DIRECTIONS FOR THIS TASK:
Set down the listing below verbatim, but only from its first line through the line containing "access controls. |".

STUDY MATERIAL:

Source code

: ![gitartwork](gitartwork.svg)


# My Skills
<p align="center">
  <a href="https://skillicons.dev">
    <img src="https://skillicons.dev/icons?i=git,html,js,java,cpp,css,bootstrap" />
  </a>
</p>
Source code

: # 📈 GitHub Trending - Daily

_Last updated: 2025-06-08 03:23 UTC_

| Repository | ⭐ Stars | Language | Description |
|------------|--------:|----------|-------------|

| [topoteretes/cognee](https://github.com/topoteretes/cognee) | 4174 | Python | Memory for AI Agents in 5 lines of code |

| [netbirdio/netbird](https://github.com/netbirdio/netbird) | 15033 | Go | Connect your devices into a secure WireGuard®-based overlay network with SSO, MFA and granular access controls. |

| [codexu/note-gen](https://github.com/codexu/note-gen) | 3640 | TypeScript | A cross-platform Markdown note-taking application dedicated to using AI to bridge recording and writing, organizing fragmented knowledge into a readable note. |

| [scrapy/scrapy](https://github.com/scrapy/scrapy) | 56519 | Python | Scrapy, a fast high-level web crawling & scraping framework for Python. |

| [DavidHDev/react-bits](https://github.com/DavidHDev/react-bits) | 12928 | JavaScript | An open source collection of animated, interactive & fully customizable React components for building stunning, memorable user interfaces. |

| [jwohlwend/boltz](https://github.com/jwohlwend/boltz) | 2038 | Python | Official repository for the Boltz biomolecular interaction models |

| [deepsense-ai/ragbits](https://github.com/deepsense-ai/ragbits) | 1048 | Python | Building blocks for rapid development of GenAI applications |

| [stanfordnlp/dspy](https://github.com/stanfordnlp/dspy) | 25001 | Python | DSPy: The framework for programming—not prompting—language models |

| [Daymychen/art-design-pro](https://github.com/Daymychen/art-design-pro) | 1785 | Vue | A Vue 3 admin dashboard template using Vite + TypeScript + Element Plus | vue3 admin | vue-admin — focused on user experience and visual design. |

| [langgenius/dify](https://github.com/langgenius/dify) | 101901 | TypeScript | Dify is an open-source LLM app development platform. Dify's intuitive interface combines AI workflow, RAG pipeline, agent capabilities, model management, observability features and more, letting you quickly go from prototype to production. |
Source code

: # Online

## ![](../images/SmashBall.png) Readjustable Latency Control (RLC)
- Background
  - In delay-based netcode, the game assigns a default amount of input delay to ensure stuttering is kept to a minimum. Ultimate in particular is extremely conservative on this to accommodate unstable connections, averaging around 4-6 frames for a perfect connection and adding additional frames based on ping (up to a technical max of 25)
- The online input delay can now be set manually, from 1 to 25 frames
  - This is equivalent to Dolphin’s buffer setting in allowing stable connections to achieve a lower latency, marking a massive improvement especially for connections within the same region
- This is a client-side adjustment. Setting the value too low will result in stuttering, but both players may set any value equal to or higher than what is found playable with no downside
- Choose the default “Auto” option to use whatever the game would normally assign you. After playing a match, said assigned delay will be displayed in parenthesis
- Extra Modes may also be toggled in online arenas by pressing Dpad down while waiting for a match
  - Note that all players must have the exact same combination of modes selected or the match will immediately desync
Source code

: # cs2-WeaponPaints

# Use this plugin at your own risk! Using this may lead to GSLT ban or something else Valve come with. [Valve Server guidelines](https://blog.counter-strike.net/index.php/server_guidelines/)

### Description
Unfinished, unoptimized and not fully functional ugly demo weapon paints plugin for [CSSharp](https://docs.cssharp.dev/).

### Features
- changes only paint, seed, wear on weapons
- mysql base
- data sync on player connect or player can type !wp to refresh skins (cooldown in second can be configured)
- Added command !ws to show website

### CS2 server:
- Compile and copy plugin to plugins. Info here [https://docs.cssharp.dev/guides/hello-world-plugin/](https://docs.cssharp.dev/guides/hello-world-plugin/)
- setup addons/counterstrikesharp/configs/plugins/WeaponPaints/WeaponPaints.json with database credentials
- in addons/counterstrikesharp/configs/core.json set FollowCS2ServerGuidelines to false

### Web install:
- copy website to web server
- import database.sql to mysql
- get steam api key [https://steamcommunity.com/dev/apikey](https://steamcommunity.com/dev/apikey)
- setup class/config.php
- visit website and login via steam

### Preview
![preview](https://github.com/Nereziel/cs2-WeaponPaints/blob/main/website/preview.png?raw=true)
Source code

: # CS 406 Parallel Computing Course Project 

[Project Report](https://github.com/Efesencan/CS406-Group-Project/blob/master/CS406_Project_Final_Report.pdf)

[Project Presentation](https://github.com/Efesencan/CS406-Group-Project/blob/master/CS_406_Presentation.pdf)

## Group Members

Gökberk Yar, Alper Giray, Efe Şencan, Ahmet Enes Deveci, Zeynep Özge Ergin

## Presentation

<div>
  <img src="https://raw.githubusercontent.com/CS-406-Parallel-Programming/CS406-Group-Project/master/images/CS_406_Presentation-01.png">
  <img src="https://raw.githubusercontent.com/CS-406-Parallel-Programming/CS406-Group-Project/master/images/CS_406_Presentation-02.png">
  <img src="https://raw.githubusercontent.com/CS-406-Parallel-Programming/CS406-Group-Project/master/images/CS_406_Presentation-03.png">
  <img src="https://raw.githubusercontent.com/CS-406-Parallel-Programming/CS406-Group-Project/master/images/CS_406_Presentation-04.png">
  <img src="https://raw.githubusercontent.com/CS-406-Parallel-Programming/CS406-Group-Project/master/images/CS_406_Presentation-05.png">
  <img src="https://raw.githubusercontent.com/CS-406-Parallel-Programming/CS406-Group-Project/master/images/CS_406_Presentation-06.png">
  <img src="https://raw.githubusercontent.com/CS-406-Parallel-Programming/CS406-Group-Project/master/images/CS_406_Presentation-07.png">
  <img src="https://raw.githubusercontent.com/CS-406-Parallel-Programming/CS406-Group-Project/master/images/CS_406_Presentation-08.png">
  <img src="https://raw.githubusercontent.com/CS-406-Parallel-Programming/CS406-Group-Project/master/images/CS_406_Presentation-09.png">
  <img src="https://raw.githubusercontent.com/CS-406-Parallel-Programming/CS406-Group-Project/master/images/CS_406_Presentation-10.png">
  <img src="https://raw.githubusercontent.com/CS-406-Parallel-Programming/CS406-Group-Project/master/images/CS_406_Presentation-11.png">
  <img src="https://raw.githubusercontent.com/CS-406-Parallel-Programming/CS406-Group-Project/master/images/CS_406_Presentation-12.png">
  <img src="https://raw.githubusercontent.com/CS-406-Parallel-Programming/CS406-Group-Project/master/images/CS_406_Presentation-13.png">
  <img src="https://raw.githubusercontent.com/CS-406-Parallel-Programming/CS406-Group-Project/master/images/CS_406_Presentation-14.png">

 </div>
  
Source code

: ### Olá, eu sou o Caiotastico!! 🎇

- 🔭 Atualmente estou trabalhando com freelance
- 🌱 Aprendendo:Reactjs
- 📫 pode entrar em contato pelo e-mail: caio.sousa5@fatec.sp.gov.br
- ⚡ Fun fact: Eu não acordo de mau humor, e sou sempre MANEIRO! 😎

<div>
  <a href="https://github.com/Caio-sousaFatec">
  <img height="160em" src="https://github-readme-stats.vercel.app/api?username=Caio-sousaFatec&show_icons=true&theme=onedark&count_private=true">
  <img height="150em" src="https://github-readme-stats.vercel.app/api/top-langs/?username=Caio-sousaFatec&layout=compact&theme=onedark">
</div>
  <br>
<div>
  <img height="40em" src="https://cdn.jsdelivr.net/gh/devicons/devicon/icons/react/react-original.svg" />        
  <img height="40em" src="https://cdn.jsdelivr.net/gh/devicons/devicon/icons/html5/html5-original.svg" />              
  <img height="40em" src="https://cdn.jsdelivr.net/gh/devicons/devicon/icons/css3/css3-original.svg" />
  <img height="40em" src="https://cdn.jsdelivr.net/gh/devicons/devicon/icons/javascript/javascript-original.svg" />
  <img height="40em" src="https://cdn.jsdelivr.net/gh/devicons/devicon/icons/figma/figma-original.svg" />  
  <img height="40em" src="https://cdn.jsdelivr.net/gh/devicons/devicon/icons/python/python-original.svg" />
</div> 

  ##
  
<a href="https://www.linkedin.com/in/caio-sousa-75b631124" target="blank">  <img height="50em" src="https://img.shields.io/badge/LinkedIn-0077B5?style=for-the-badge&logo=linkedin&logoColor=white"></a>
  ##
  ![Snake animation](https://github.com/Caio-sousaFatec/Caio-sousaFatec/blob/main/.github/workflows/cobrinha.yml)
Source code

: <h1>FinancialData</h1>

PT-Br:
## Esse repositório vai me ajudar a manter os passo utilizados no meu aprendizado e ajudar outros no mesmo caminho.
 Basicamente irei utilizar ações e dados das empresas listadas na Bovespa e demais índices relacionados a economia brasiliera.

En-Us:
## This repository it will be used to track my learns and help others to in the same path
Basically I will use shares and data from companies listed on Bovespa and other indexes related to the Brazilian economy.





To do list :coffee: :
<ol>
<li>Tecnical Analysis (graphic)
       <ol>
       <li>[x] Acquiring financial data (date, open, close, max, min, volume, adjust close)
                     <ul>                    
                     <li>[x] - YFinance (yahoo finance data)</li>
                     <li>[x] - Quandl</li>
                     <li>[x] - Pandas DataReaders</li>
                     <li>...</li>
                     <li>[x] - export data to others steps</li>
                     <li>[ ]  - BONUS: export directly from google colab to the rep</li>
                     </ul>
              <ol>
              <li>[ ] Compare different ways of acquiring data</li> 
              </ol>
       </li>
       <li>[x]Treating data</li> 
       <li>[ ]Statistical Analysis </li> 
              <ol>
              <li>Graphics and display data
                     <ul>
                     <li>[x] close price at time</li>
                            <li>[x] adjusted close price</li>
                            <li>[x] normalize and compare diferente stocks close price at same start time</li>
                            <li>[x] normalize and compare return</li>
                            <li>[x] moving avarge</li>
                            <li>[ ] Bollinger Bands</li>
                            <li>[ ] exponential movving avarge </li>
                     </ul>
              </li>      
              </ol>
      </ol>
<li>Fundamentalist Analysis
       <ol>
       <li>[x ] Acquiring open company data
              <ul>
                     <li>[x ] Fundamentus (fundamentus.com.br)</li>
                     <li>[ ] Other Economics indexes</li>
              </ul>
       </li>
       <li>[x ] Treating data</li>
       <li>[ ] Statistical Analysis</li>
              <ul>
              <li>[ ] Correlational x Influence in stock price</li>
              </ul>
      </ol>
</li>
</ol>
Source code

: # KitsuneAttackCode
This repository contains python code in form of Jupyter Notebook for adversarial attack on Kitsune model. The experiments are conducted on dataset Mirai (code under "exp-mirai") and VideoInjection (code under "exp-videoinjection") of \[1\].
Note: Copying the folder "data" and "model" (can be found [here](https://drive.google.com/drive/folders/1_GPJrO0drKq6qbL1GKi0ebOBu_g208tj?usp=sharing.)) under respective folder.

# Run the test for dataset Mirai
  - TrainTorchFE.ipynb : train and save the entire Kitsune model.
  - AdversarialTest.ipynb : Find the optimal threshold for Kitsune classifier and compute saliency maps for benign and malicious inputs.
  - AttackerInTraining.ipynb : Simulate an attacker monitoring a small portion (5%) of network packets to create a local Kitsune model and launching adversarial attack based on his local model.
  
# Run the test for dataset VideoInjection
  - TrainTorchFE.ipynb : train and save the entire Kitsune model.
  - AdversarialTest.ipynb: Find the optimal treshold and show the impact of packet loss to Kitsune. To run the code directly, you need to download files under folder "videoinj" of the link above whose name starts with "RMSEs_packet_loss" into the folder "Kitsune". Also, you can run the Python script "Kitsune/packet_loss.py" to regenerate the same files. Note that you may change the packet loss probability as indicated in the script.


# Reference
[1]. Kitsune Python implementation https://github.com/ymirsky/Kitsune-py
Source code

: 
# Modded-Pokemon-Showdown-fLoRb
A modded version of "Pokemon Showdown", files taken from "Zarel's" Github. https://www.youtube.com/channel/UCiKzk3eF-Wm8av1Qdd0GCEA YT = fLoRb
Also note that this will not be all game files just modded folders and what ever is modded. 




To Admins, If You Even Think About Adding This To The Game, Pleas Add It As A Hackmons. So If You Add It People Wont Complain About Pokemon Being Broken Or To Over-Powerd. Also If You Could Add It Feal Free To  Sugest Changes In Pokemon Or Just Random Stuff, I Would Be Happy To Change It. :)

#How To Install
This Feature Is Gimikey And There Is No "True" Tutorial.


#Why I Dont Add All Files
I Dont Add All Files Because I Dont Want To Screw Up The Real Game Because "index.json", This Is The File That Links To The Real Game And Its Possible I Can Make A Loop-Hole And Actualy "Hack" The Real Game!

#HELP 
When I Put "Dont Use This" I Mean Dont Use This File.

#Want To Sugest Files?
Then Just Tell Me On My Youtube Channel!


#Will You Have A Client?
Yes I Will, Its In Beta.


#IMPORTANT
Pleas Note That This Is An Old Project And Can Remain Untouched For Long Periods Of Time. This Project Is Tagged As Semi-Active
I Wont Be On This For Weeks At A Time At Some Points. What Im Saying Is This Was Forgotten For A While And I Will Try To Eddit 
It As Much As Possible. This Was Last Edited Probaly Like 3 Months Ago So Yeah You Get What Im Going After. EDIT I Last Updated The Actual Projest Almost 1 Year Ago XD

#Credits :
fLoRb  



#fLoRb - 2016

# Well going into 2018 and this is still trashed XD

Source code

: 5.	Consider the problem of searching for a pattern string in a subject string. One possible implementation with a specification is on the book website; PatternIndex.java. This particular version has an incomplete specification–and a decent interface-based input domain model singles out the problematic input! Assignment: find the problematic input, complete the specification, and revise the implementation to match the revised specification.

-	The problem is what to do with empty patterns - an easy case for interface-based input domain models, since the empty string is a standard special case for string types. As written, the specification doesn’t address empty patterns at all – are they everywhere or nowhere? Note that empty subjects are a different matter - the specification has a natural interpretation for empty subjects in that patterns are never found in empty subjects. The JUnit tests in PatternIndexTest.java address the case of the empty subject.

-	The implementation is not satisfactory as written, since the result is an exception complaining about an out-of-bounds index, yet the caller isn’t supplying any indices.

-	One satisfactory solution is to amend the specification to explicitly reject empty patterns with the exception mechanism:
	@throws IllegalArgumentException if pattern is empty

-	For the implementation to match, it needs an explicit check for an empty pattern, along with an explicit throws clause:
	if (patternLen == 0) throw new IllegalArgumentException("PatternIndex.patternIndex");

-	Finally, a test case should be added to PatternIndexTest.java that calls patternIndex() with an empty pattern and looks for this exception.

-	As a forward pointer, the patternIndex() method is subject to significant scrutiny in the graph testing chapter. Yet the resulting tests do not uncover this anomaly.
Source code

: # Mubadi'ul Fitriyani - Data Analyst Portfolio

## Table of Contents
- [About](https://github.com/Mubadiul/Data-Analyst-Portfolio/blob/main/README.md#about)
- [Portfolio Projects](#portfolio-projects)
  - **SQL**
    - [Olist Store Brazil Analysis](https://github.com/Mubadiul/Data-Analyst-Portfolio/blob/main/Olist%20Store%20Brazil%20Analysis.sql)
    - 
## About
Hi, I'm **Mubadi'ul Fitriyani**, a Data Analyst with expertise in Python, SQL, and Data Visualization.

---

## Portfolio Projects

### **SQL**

SOLUTION FOR THIS PROBLEM:
Source code

: ![gitartwork](gitartwork.svg)


# My Skills
<p align="center">
  <a href="https://skillicons.dev">
    <img src="https://skillicons.dev/icons?i=git,html,js,java,cpp,css,bootstrap" />
  </a>
</p>
Source code

: # 📈 GitHub Trending - Daily

_Last updated: 2025-06-08 03:23 UTC_

| Repository | ⭐ Stars | Language | Description |
|------------|--------:|----------|-------------|

| [topoteretes/cognee](https://github.com/topoteretes/cognee) | 4174 | Python | Memory for AI Agents in 5 lines of code |

| [netbirdio/netbird](https://github.com/netbirdio/netbird) | 15033 | Go | Connect your devices into a secure WireGuard®-based overlay network with SSO, MFA and granular access controls. |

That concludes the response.